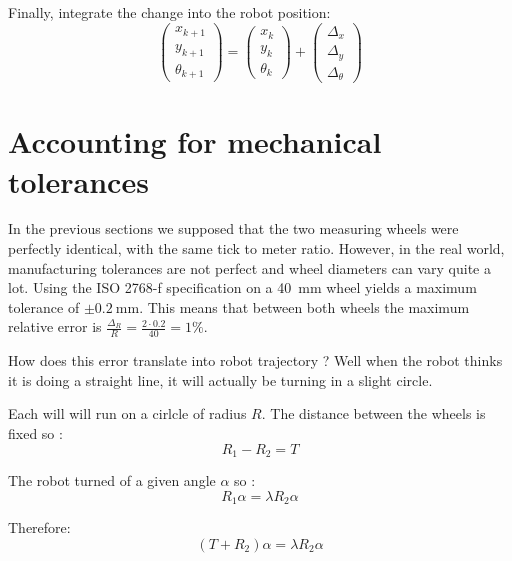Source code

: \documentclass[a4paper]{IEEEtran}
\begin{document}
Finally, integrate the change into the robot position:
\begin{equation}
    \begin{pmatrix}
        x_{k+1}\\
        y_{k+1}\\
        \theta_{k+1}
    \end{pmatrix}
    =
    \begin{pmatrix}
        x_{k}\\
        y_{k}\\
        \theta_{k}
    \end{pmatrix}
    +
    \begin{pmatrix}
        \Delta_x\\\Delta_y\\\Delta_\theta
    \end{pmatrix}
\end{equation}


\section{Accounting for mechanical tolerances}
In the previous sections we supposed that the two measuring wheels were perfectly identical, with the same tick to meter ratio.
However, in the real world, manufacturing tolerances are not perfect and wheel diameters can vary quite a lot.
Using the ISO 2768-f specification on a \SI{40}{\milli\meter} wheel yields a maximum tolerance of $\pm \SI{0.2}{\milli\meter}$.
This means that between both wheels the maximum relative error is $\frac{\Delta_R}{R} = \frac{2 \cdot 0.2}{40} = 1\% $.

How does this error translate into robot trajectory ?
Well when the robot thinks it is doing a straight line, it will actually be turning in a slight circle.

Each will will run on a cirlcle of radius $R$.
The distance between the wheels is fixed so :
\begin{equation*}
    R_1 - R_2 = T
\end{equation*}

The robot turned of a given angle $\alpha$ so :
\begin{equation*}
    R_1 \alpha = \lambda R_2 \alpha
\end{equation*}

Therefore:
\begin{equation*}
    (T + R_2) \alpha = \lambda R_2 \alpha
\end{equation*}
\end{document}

════════════════

» **What is expected**:
What is needed is one number: how many lines of the records above contain the word "robot".

» **The completed task**:
4